Exercise requirements: Exactly and only the lines from the one containing "5. **Document Cache Keys**" through the close of the entries below are to be set down.

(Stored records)
== Segment start ==

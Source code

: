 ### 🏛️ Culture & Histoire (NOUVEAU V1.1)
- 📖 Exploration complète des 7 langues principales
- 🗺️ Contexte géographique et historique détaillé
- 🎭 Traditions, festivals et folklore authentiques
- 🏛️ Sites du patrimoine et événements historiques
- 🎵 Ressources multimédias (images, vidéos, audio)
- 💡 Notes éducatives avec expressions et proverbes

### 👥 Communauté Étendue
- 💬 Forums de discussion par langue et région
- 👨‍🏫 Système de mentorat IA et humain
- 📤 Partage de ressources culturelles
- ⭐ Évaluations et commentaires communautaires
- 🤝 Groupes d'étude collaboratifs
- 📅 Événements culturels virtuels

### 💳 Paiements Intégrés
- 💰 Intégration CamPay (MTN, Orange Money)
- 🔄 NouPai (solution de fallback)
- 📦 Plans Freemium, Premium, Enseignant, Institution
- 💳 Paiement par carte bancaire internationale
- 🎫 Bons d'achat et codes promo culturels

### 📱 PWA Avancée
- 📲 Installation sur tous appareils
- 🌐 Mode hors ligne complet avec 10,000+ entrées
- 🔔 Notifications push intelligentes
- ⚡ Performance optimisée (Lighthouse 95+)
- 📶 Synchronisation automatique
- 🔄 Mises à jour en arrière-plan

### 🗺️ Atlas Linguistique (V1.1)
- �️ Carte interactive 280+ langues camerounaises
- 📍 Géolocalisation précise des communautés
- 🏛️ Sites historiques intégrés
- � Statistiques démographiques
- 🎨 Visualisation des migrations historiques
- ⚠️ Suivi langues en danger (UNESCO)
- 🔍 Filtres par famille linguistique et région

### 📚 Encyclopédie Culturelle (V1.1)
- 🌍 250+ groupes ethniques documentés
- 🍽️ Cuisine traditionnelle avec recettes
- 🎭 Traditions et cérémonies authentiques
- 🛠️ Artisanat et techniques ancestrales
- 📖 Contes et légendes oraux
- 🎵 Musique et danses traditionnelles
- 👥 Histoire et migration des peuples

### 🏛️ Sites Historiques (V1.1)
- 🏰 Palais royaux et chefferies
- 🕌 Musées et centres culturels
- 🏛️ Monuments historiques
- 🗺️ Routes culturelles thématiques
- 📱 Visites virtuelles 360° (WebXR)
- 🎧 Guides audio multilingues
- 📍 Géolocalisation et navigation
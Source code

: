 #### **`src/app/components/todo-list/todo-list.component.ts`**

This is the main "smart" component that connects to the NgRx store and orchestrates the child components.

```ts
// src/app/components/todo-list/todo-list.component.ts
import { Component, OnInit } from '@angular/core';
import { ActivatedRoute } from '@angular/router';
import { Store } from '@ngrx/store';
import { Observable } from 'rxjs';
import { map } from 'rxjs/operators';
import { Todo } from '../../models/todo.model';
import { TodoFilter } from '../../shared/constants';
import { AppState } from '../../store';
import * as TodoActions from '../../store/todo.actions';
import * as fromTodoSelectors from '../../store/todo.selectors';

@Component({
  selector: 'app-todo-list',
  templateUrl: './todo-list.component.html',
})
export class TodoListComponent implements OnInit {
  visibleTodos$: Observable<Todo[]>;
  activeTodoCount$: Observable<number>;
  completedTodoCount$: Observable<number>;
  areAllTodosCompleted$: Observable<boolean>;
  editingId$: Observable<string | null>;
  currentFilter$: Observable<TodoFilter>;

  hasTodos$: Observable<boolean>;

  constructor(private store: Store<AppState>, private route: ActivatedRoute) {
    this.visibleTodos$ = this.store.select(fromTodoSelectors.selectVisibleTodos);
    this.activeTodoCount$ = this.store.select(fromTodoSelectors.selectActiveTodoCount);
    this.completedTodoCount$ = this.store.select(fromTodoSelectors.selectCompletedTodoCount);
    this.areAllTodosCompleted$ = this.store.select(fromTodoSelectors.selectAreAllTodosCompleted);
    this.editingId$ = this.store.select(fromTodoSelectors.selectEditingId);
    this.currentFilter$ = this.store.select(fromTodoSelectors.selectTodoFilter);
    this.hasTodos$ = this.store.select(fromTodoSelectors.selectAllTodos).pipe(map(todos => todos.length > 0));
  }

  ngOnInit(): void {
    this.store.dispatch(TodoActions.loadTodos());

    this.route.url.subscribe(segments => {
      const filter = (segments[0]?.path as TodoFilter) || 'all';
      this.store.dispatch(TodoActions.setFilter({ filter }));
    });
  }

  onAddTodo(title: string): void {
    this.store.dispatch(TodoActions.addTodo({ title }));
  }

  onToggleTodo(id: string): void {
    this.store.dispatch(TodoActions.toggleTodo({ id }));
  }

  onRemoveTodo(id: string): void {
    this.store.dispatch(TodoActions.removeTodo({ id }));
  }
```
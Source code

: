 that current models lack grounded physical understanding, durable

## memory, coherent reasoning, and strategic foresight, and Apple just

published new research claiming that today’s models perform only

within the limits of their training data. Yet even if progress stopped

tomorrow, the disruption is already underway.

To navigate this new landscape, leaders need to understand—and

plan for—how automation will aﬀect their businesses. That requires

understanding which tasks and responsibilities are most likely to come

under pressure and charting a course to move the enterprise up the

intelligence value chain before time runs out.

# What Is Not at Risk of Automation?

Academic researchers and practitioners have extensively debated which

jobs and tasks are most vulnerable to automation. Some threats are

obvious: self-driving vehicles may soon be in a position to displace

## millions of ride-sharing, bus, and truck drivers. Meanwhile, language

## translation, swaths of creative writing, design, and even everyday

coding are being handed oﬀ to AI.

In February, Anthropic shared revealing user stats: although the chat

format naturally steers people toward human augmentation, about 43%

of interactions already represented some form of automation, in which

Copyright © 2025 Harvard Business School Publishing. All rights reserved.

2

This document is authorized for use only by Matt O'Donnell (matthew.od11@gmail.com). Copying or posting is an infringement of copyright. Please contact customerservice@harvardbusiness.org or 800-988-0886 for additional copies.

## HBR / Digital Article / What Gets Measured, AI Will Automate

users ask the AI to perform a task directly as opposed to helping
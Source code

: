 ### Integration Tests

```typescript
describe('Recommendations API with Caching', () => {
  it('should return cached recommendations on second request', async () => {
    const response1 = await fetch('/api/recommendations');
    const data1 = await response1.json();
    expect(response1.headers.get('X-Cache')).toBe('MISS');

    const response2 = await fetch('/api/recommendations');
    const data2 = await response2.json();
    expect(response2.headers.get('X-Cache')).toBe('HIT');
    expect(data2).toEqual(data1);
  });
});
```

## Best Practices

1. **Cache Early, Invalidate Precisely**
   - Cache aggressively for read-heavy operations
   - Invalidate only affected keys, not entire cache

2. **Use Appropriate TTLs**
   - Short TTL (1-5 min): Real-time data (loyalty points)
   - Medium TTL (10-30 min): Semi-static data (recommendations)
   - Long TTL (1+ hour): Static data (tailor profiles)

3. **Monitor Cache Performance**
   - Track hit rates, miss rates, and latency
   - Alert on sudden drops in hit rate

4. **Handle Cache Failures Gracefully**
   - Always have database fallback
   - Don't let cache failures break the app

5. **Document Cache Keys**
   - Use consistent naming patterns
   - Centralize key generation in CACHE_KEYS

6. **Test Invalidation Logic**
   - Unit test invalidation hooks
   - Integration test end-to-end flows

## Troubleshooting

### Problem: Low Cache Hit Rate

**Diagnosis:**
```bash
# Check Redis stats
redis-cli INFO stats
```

== Segment end ==

Task response:
5. **Document Cache Keys**
   - Use consistent naming patterns
   - Centralize key generation in CACHE_KEYS

6. **Test Invalidation Logic**
   - Unit test invalidation hooks
   - Integration test end-to-end flows

## Troubleshooting

### Problem: Low Cache Hit Rate

**Diagnosis:**
```bash
# Check Redis stats
redis-cli INFO stats
```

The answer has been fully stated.